Artfully combining recent and historical interviews, archival footage, and home movies, Firestarter weaves a tale that ranges from the intensely personal to the national scale. The story of Bangarra’s performances and artistic evolution is contextualised both by the story of the Page family and by the story of Australia’s shifting political landscape through the decades. While the personal and the political threads are interesting enough on their own, they are further elevated by plenty of breathtaking dance footage.
We begin our journey with the Page brothers’ working-class childhood in 1970s Queensland suburbia, growing up in the shadow of assimilation policies and the transgenerational trauma of the Stolen Generations. Stephen and Russell both moved to Sydney to train as dancers at what is now NAISDA Dance College. Bangarra Dance Theatre was founded in 1989 in the wake of 1988’s celebrations of the bicentennial of European invasion and the response from Aboriginal and Torres Strait Islander communities. Stephen became artistic director of the company in 1991, while David composed and performed music and Russell was a star dancer. Without giving away all the details, the company’s journey to critical success and cultural influence is undeniably inspiring, but also marked by loss and pain.

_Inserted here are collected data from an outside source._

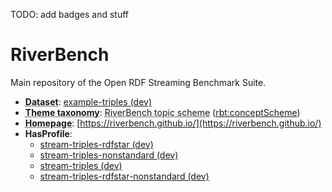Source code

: <!--
-- THIS FILE IS AUTOGENERATED. DO NOT EDIT.
-- Please edit: metadata.ttl, doc/readme_header.md, doc/readme_body.md
-- The documentation will be then regenerated by the CI.
-->
TODO: add badges and stuff

# RiverBench

Main repository of the Open RDF Streaming Benchmark Suite.


- **<abbr title="A collection of data that is listed in the catalog.">Dataset</abbr>**: [example-triples (dev)](https://riverbench.github.io/datasets/example-triples/dev)
- **<abbr title="The knowledge organization system (KOS) used to classify catalog's datasets.">Theme taxonomy</abbr>**: <abbr title="Collection of topic concepts used to annotate RiverBench datasets.">RiverBench topic scheme</abbr> ([rbt:conceptScheme](https://riverbench.github.io/schema/theme#conceptScheme))
- **<abbr title="A homepage for some thing.">Homepage</abbr>**: [https://riverbench.github.io/](https://riverbench.github.io/)
- **HasProfile**: 
    - [stream-triples-rdfstar (dev)](https://riverbench.github.io/profiles/stream-triples-rdfstar/dev)
    - [stream-triples-nonstandard (dev)](https://riverbench.github.io/profiles/stream-triples-nonstandard/dev)
    - [stream-triples (dev)](https://riverbench.github.io/profiles/stream-triples/dev)
    - [stream-triples-rdfstar-nonstandard (dev)](https://riverbench.github.io/profiles/stream-triples-rdfstar-nonstandard/dev)
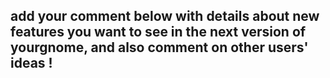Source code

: ## add your comment below with details about **new features** you want to see in the **next version of yourgnome**, and also comment on other users' ideas ! ##
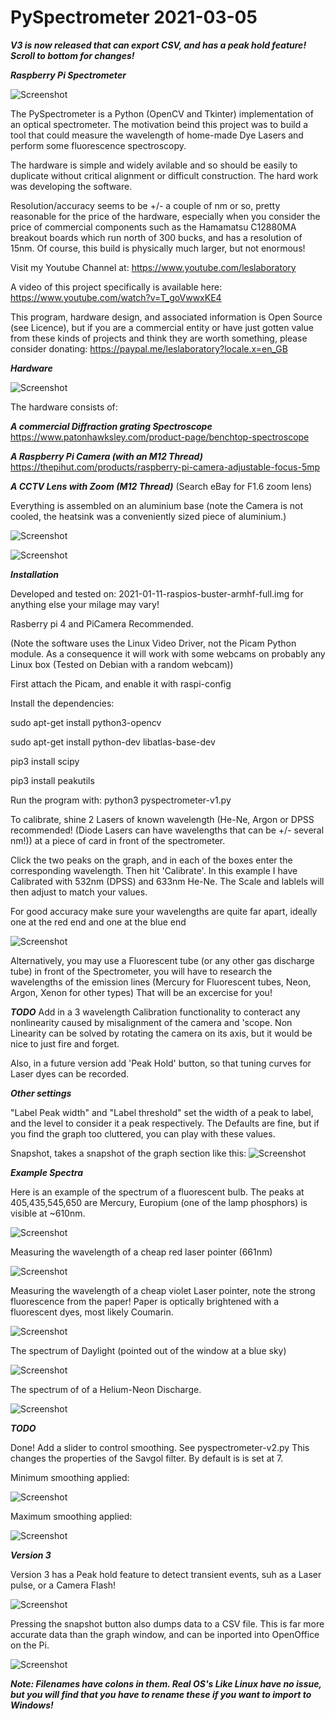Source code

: # PySpectrometer 2021-03-05

***V3 is now released that can export CSV, and has a peak hold feature! Scroll to bottom for changes!***

***Raspberry Pi Spectrometer***

![Screenshot](media/fluorescent.png)

The PySpectrometer is a Python (OpenCV and Tkinter) implementation of an optical spectrometer. The motivation beind this project was to build a tool that could measure the wavelength of home-made Dye Lasers and perform some fluorescence spectroscopy.

The hardware is simple and widely avilable and so should be easily to duplicate without critical alignment or difficult construction. The hard work was developing the software.

Resolution/accuracy seems to be +/- a couple of nm or so, pretty reasonable for the price of the hardware, especially when you consider the price of commercial components such as the Hamamatsu C12880MA breakout boards which run north of 300 bucks, and has a resolution of 15nm. Of course, this build is physically much larger, but not enormous!


Visit my Youtube Channel at: https://www.youtube.com/leslaboratory

A video of this project specifically is available here: https://www.youtube.com/watch?v=T_goVwwxKE4

This program, hardware design, and associated information is Open Source (see Licence), but if you are a commercial entity or have just gotten value from these kinds of projects and think they are worth something, please consider donating: https://paypal.me/leslaboratory?locale.x=en_GB


***Hardware***

![Screenshot](media/scope.png)

The hardware consists of: 

***A commercial Diffraction grating Spectroscope***
https://www.patonhawksley.com/product-page/benchtop-spectroscope

***A Raspberry Pi Camera (with an M12 Thread)***
https://thepihut.com/products/raspberry-pi-camera-adjustable-focus-5mp

***A CCTV Lens with Zoom (M12 Thread)*** 
(Search eBay for F1.6 zoom lens)

Everything is assembled on an aluminium base (note the Camera is not cooled, the heatsink was a conveniently sized piece of aluminium.)

![Screenshot](media/parts.png)

![Screenshot](media/pi.png)

***Installation***

Developed and tested on: 2021-01-11-raspios-buster-armhf-full.img for anything else your milage may vary!

Rasberry pi 4 and PiCamera Recommended. 

(Note the software uses the Linux Video Driver, not the Picam Python module. As a consequence it will work with some webcams on probably any Linux box (Tested on Debian with a random webcam)) 

First attach the Picam, and enable it with raspi-config

Install the dependencies:

sudo apt-get install python3-opencv

sudo apt-get install python-dev libatlas-base-dev

pip3 install scipy

pip3 install peakutils


Run the program with: python3 pyspectrometer-v1.py


To calibrate, shine 2 Lasers of known wavelength (He-Ne, Argon or DPSS recommended! (Diode Lasers can have wavelengths that can be +/- several nm!)) at a piece of card in front of the spectrometer.

Click the two peaks on the graph, and in each of the boxes enter the corresponding wavelength. Then hit 'Calibrate'. In this example I have Calibrated with 532nm (DPSS) and 633nm He-Ne. The Scale and lablels will then adjust to match your values.

For good accuracy make sure your wavelengths are quite far apart, ideally one at the red end and one at the blue end

![Screenshot](media/calib.png)

Alternatively, you may use a Fluorescent tube (or any other gas discharge tube) in front of the Spectrometer, you will have to research the wavelengths of the emission lines (Mercury for Fluorescent tubes, Neon, Argon, Xenon for other types) That will be an excercise for you!


***TODO***
Add in a 3 wavelength Calibration functionality to conteract any nonlinearity caused by misalignment of the camera and 'scope. Non Linearity can be solved by rotating the camera on its axis, but it would be nice to just fire and forget.

Also, in a future version add 'Peak Hold' button, so that tuning curves for Laser dyes can be recorded.


***Other settings***

"Label Peak width" and "Label threshold" set the width of a peak to label, and the level to consider it a peak respectively. The Defaults are fine, but if you find the graph too cluttered, you can play with these values.

Snapshot, takes a snapshot of the graph section like this:
![Screenshot](media/spectrum-09-04-2021-15:19:27.jpg)


***Example Spectra***

Here is an example of the spectrum of a fluorescent bulb. The peaks at 405,435,545,650 are Mercury, Europium (one of the lamp phosphors) is visible at ~610nm.

![Screenshot](media/fluorescent.png)

Measuring the wavelength of a cheap red laser pointer (661nm)

![Screenshot](media/pointer.png)

Measuring the wavelength of a cheap violet Laser pointer, note the strong fluorescence from the paper! Paper is optically brightened with a fluorescent dyes, most likely Coumarin.

![Screenshot](media/uv.png)

The spectrum of Daylight (pointed out of the window at a blue sky)

![Screenshot](media/daylight.png)


The spectrum of of a Helium-Neon Discharge.

![Screenshot](media/henespectrum.png)


***TODO***

Done! Add a slider to control smoothing. See pyspectrometer-v2.py
This changes the properties of the Savgol filter. By default is is set at 7.

Minimum smoothing applied:

![Screenshot](media/maxres.png)

Maximum smoothing applied:

![Screenshot](media/maxsmooth.png)

***Version 3***

Version 3 has a Peak hold feature to detect transient events, suh as a Laser pulse, or a Camera Flash!

![Screenshot](media/v3.png)

Pressing the snapshot button also dumps data to a CSV file. This is far more accurate data than the graph window, and can be inported into OpenOffice on the Pi.

![Screenshot](media/csv.png)

***Note: Filenames have colons in them. Real OS's Like Linux have no issue, but you will find that you have to rename these if you want to import to Windows!***




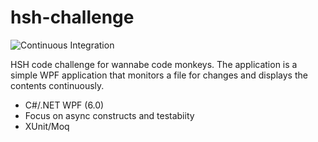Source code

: # hsh-challenge
![Continuous Integration](https://github.com/jakobmollas/hsh-challenge/workflows/Continuous%20Integration/badge.svg)

HSH code challenge for wannabe code monkeys.
The application is a simple WPF application that monitors a file for changes and displays the contents continuously.

* C#/.NET WPF (6.0)
* Focus on async constructs and testabiity
* XUnit/Moq
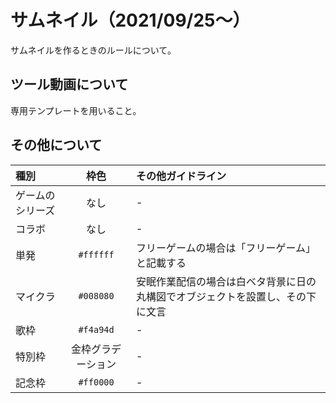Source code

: # サムネイル（2021/09/25～）

サムネイルを作るときのルールについて。

## ツール動画について

専用テンプレートを用いること。

## その他について

| 種別 | 枠色 | その他ガイドライン |
| :-- | :-: | :-- |
|ゲームのシリーズ|なし|-|
|コラボ|なし|-|
|単発|`#ffffff`|フリーゲームの場合は「フリーゲーム」と記載する|
|マイクラ|`#008080`|安眠作業配信の場合は白ベタ背景に日の丸構図でオブジェクトを設置し、その下に文言|
|歌枠|`#f4a94d`|-|
|特別枠|金枠グラデーション|-|
|記念枠|`#ff0000`|-|


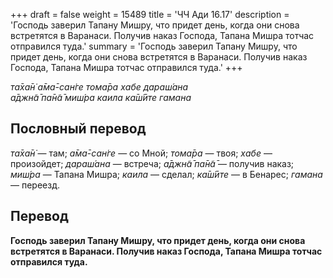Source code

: +++
draft = false
weight = 15489
title = 'ЧЧ Ади 16.17'
description = 'Господь заверил Тапану Мишру, что придет день, когда они снова встретятся в Варанаси. Получив наказ Господа, Тапана Мишра тотчас отправился туда.'
summary = 'Господь заверил Тапану Мишру, что придет день, когда они снова встретятся в Варанаси. Получив наказ Господа, Тапана Мишра тотчас отправился туда.'
+++

_та̄ха̄н̇ а̄ма̄-сан̇ге тома̄ра хабе дараш́ана  
а̄джн̃а̄ па̄н̃а̄ миш́ра каила ка̄ш́ӣте гамана_

## Пословный перевод

_та̄ха̄н̇_ — там; _а̄ма̄_\-_сан̇ге_ — со Мной; _тома̄ра_ — твоя; _хабе_ — произойдет; _дараш́ана_ — встреча; _а̄джн̃а̄_ _па̄н̃а̄_ — получив наказ; _миш́ра_ — Тапана Мишра; _каила_ — сделал; _ка̄ш́ӣте_ — в Бенарес; _гамана_ — переезд.

## Перевод

**Господь заверил Тапану Мишру, что придет день, когда они снова встретятся в Варанаси. Получив наказ Господа, Тапана Мишра тотчас отправился туда.**
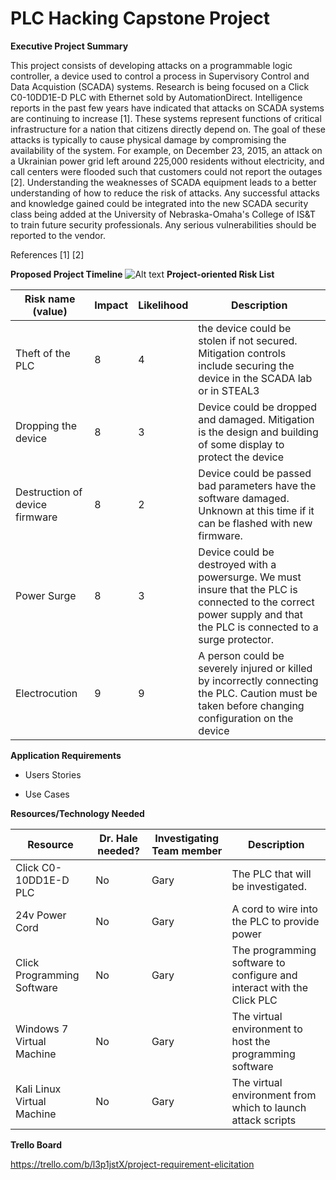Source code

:
# PLC Hacking Capstone Project

<b>Executive Project Summary</b>

This project consists of developing attacks on a programmable logic controller, a device used to control a process in Supervisory Control and Data Acquistion (SCADA) systems. Research is being focused on a Click C0-10DD1E-D PLC with Ethernet sold by AutomationDirect. Intelligence reports in the past few years have indicated that attacks on SCADA systems are continuing to increase [1]. These systems represent functions of critical infrastructure for a nation that citizens directly depend on. The goal of these attacks is typically to cause physical damage by compromising the availability of the system. For example, on December 23, 2015, an attack on a Ukrainian power grid left around 225,000 residents without electricity, and call centers were flooded such that customers could not report the outages [2]. Understanding the weaknesses of SCADA equipment leads to a better understanding of how to reduce the risk of attacks. Any successful attacks and knowledge gained could be integrated into the new SCADA security class being added at the University of Nebraska-Omaha's College of IS&T to train future security professionals. Any serious vulnerabilities should be reported to the vendor.

References
[1]
[2]

<b>Proposed Project Timeline</b>
![Alt text](/gantChart.PNG?raw=true "Project Timeline")
<b>Project-oriented Risk List</b>

|Risk name (value)  | Impact     | Likelihood | Description |
|-------------------|------------|------------|-------------|
| Theft of the PLC | 8 | 4 | the device could be stolen if not secured. Mitigation controls include securing the device in the SCADA lab or in STEAL3 |
| Dropping the device | 8 | 3 | Device could be dropped and damaged. Mitigation is the design and building of some display to protect the device |
| Destruction of device firmware | 8 | 2 | Device could be passed bad parameters have the software damaged. Unknown at this time if it can be flashed with new firmware. |
| Power Surge | 8 | 3 | Device could be destroyed with  a powersurge. We must insure that the PLC is connected to the correct power supply and that the PLC is connected to a surge protector. |
| Electrocution | 9 | 9 | A person could be severely injured or killed by incorrectly connecting the PLC. Caution must be taken before changing configuration on the device |
<b>Application Requirements</b>

- Users Stories

- Use Cases

<b>Resources/Technology Needed</b>

|Resource  | Dr. Hale needed? | Investigating Team member | Description |
|----------|------------------|---------------------------|-------------|
|Click C0-10DD1E-D PLC | No | Gary | The PLC that will be investigated. |
|24v Power Cord | No | Gary | A cord to wire into the PLC to provide power |
|Click Programming Software | No | Gary | The programming software to configure and interact with the Click PLC |
|Windows 7 Virtual Machine | No | Gary | The virtual environment to host the programming software |
|Kali Linux Virtual Machine| No | Gary | The virtual environment from which to launch attack scripts |

<b>Trello Board</b>

https://trello.com/b/l3p1jstX/project-requirement-elicitation
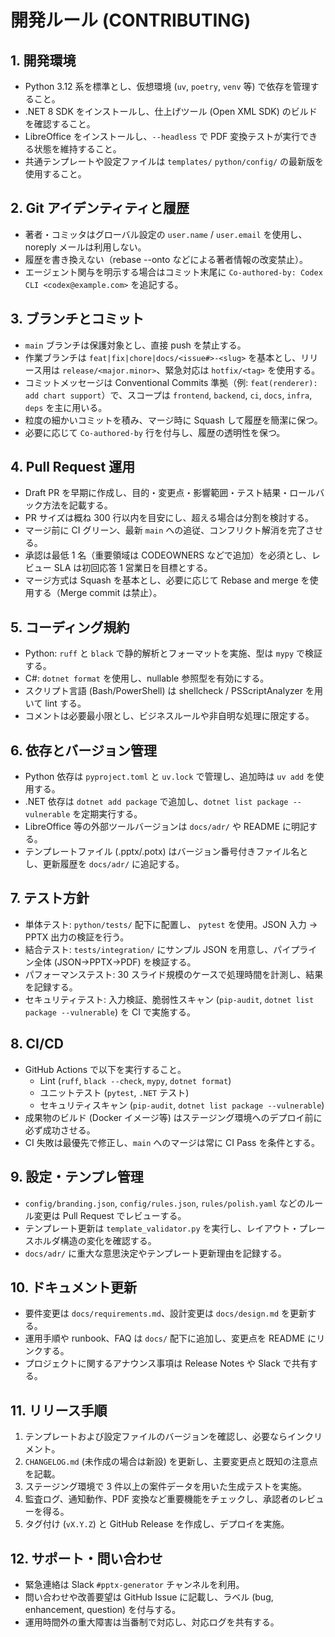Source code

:# 開発ルール (CONTRIBUTING)

## 1. 開発環境
- Python 3.12 系を標準とし、仮想環境 (`uv`, `poetry`, `venv` 等) で依存を管理すること。
- .NET 8 SDK をインストールし、仕上げツール (Open XML SDK) のビルドを確認すること。
- LibreOffice をインストールし、`--headless` で PDF 変換テストが実行できる状態を維持すること。
- 共通テンプレートや設定ファイルは `templates/` `python/config/` の最新版を使用すること。

## 2. Git アイデンティティと履歴
- 著者・コミッタはグローバル設定の `user.name` / `user.email` を使用し、noreply メールは利用しない。
- 履歴を書き換えない（rebase --onto などによる著者情報の改変禁止）。
- エージェント関与を明示する場合はコミット末尾に `Co-authored-by: Codex CLI <codex@example.com>` を追記する。

## 3. ブランチとコミット
- `main` ブランチは保護対象とし、直接 push を禁止する。
- 作業ブランチは `feat|fix|chore|docs/<issue#>-<slug>` を基本とし、リリース用は `release/<major.minor>`、緊急対応は `hotfix/<tag>` を使用する。
- コミットメッセージは Conventional Commits 準拠（例: `feat(renderer): add chart support`）で、スコープは `frontend`, `backend`, `ci`, `docs`, `infra`, `deps` を主に用いる。
- 粒度の細かいコミットを積み、マージ時に Squash して履歴を簡潔に保つ。
- 必要に応じて `Co-authored-by` 行を付与し、履歴の透明性を保つ。

## 4. Pull Request 運用
- Draft PR を早期に作成し、目的・変更点・影響範囲・テスト結果・ロールバック方法を記載する。
- PR サイズは概ね 300 行以内を目安にし、超える場合は分割を検討する。
- マージ前に CI グリーン、最新 `main` への追従、コンフリクト解消を完了させる。
- 承認は最低 1 名（重要領域は CODEOWNERS などで追加）を必須とし、レビュー SLA は初回応答 1 営業日を目標とする。
- マージ方式は Squash を基本とし、必要に応じて Rebase and merge を使用する（Merge commit は禁止）。

## 5. コーディング規約
- Python: `ruff` と `black` で静的解析とフォーマットを実施、型は `mypy` で検証する。
- C#: `dotnet format` を使用し、nullable 参照型を有効にする。
- スクリプト言語 (Bash/PowerShell) は shellcheck / PSScriptAnalyzer を用いて lint する。
- コメントは必要最小限とし、ビジネスルールや非自明な処理に限定する。

## 6. 依存とバージョン管理
- Python 依存は `pyproject.toml` と `uv.lock` で管理し、追加時は `uv add` を使用する。
- .NET 依存は `dotnet add package` で追加し、`dotnet list package --vulnerable` を定期実行する。
- LibreOffice 等の外部ツールバージョンは `docs/adr/` や README に明記する。
- テンプレートファイル (.pptx/.potx) はバージョン番号付きファイル名とし、更新履歴を `docs/adr/` に追記する。

## 7. テスト方針
- 単体テスト: `python/tests/` 配下に配置し、 `pytest` を使用。JSON 入力 → PPTX 出力の検証を行う。
- 結合テスト: `tests/integration/` にサンプル JSON を用意し、パイプライン全体 (JSON→PPTX→PDF) を検証する。
- パフォーマンステスト: 30 スライド規模のケースで処理時間を計測し、結果を記録する。
- セキュリティテスト: 入力検証、脆弱性スキャン (`pip-audit`, `dotnet list package --vulnerable`) を CI で実施する。

## 8. CI/CD
- GitHub Actions で以下を実行すること。
  - Lint (`ruff`, `black --check`, `mypy`, `dotnet format`)
  - ユニットテスト (`pytest`, `.NET` テスト)
  - セキュリティスキャン (`pip-audit`, `dotnet list package --vulnerable`)
- 成果物のビルド (Docker イメージ等) はステージング環境へのデプロイ前に必ず成功させる。
- CI 失敗は最優先で修正し、`main` へのマージは常に CI Pass を条件とする。

## 9. 設定・テンプレ管理
- `config/branding.json`, `config/rules.json`, `rules/polish.yaml` などのルール変更は Pull Request でレビューする。
- テンプレート更新は `template_validator.py` を実行し、レイアウト・プレースホルダ構造の変化を確認する。
- `docs/adr/` に重大な意思決定やテンプレート更新理由を記録する。

## 10. ドキュメント更新
- 要件変更は `docs/requirements.md`、設計変更は `docs/design.md` を更新する。
- 運用手順や runbook、FAQ は `docs/` 配下に追加し、変更点を README にリンクする。
- プロジェクトに関するアナウンス事項は Release Notes や Slack で共有する。

## 11. リリース手順
1. テンプレートおよび設定ファイルのバージョンを確認し、必要ならインクリメント。
2. `CHANGELOG.md` (未作成の場合は新設) を更新し、主要変更点と既知の注意点を記載。
3. ステージング環境で 3 件以上の案件データを用いた生成テストを実施。
4. 監査ログ、通知動作、PDF 変換など重要機能をチェックし、承認者のレビューを得る。
5. タグ付け (`vX.Y.Z`) と GitHub Release を作成し、デプロイを実施。

## 12. サポート・問い合わせ
- 緊急連絡は Slack `#pptx-generator` チャンネルを利用。
- 問い合わせや改善要望は GitHub Issue に記載し、ラベル (bug, enhancement, question) を付与する。
- 運用時間外の重大障害は当番制で対応し、対応ログを共有する。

Through the history of Bangarra, we trace not only how mainstream Australia has and has not grappled with our dark past of colonization and dispossession, but how Indigenous Australia has had to grapple with the impacts of invasion and the social changes wrought over the past two centuries, and in particular how urban Indigenous communities connect with culture and define identity. In the end, Firestarter is a testament to the power of art to heal, to create community, and to drive social change.
This visually and emotionally stunning piece of cinema is a well-deserved winner of the 2020 Adelaide Film Festival feature documentary award.